Which is why two of Portland's largest non-profit housing providers - Human Solutions and REACH Community Development - and Ride Connection, a transit service for the elderly, had their eyes on almost a full city block - owned by the Portland Housing Bureau at Glisan and 100th Street in the northeast section of the city.

It's a perfect site for affordable housing, almost at the exact geographic center of Portland metro and, better still, just a five-minute walk from the Gateway Transit Center. Board a train on any of the three lines that serve it and, in a matter of minutes, you can be in downtown Portland or Hillsboro or Beaverton or Gresham.

"So what," you might say. "Who wants to ride a train when you can drive a car?" Over the decades, it's an attitude a lot of Americans have had. They might enjoy working or shopping or dining out or attending cultural events in the central city. But they certainly haven't wanted to live there, choosing instead to find a place they can call home 10 or 20 or 30 miles in the suburbs or exurbs.

But choices have consequences. Like a pain in the billfold. "The average American family," noted HUD Secretary Shaun Donovan in a recent speech to the American Institute of Architects, "spends 52 cents of every dollar they earn on just housing and transportation and five times as much time stuck in traffic commuting as they did a quarter century ago." And to many of those families a train is looking a more and more attractive than a car.

Which is why many of them are pulling up their suburban and exurban stakes and moving to places in the city.
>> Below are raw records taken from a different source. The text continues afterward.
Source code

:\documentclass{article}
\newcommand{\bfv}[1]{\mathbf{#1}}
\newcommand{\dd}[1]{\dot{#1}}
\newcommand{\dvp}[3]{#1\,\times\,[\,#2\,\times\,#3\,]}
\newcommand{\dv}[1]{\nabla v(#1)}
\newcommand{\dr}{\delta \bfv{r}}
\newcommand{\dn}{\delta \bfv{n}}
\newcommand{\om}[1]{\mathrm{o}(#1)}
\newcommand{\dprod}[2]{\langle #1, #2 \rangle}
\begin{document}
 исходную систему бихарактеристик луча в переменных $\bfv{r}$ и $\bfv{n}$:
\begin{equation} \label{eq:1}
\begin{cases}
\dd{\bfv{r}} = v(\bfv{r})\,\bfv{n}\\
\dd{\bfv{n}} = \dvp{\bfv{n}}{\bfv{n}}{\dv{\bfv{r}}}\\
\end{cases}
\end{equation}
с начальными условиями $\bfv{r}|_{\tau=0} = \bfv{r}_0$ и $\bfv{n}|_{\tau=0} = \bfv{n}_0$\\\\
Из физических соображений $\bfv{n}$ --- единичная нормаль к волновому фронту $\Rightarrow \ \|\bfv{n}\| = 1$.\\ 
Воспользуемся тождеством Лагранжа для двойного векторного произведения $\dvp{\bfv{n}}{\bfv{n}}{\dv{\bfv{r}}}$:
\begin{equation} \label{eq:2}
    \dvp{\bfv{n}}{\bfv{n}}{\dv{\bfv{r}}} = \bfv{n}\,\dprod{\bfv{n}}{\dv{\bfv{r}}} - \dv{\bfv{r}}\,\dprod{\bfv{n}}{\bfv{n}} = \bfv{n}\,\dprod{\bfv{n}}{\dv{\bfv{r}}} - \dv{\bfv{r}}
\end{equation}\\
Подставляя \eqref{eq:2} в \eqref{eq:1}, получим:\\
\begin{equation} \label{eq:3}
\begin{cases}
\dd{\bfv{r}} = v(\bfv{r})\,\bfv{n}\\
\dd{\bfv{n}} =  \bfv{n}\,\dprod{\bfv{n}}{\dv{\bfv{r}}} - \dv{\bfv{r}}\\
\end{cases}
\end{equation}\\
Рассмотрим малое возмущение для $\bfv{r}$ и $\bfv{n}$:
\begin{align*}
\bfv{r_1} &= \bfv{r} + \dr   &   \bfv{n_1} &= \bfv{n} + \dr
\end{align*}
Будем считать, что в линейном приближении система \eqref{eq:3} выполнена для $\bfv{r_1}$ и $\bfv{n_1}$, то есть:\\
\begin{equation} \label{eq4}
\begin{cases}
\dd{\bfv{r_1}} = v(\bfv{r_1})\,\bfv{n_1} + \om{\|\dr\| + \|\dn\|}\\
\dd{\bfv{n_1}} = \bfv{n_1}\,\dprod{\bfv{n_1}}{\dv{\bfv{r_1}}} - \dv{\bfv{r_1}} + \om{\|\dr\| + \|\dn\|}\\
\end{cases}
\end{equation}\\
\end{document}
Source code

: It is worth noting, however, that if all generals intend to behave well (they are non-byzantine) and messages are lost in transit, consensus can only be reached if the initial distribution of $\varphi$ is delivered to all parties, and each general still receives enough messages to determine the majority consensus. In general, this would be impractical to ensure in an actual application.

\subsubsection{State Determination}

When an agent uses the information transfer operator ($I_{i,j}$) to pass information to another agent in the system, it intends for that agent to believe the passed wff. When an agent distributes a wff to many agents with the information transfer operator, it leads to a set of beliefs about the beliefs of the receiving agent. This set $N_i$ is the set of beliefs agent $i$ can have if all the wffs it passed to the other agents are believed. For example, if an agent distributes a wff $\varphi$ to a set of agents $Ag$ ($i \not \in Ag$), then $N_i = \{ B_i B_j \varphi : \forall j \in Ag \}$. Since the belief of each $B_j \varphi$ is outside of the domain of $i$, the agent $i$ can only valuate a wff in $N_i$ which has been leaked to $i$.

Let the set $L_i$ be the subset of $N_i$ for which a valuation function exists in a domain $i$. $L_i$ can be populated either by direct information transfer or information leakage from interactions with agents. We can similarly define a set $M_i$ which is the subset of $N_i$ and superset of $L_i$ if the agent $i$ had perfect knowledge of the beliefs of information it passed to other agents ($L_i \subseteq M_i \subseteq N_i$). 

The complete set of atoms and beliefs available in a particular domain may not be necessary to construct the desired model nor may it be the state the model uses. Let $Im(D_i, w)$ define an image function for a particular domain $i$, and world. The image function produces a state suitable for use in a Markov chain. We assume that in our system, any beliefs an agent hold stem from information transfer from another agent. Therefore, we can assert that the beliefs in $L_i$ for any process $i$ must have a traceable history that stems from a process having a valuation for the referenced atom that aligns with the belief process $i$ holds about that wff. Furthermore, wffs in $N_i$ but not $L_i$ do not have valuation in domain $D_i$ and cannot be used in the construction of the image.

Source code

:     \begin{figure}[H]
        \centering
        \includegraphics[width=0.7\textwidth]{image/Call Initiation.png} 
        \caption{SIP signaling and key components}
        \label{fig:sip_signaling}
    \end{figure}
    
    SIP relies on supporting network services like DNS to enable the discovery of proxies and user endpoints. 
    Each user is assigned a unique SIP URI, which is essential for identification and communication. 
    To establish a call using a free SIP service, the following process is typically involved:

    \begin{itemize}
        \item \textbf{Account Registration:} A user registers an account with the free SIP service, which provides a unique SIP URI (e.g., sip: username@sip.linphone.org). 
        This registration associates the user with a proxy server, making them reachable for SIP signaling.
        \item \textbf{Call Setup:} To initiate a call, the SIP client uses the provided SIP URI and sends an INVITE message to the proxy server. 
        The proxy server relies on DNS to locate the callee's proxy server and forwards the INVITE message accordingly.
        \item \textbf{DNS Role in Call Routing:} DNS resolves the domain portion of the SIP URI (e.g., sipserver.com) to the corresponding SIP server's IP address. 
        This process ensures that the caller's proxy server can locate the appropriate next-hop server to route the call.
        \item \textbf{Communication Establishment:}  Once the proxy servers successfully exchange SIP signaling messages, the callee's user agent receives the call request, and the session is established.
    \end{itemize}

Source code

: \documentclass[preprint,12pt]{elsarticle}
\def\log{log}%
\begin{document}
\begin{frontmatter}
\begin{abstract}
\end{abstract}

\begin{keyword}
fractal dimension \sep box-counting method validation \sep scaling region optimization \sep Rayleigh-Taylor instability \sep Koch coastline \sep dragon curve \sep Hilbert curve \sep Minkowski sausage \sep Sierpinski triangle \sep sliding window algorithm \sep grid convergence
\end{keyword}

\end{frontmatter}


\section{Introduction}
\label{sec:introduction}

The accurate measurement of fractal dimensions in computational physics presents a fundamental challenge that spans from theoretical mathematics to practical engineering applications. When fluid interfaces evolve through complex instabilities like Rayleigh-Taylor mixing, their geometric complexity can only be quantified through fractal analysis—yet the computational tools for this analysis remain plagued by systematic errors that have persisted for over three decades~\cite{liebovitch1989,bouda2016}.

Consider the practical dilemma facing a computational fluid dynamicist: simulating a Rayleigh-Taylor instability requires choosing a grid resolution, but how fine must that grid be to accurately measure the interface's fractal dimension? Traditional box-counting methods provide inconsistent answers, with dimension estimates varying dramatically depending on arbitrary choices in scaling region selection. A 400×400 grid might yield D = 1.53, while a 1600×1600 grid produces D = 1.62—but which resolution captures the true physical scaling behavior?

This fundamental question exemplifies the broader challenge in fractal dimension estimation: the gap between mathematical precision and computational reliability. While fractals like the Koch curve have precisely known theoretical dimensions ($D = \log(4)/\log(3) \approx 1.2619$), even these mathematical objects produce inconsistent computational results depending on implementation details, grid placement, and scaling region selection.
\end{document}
A place like the corner of Glisan and 100th Avenue.

And the collaboration formed between Human Solutions, REACH Community Development and Ride Connection plans to be ready for them when they arrive. Thanks to the donation of the parcel by the Portland Bureau and funding support from, among others, the City of Portland, Oregon Housing and Community Services, the Bank of America, the Network of Affordable Oregon Housing and HUD, in November 2012 Human Solutions broke ground on a five-story, 67-unit workforce housing complex. Thanks to grants from the Oregon Department of Transportation, it'll also house the headquarters and house Ride Connection's headquarters and fleet of busses. But that's just phase 1. Once it's done, REACH Community Development intends to build 60 units of affordable housing for the elderly.

"Glisan Commons will connect working families to affordable housing," commented Portland City Commissioner Nick Fish, "in a neighborhood offering excellent transit options to jobs." And, it's worth adding, just a hop, skip and a light-rail train ride to Portland metro's schools and universities, doctors and hospitals, shopping and dining, cultural and sporting events. And, best of all, not to worry when gas prices spike. Glisan Commons - proof that the obvious choice often is the best choice.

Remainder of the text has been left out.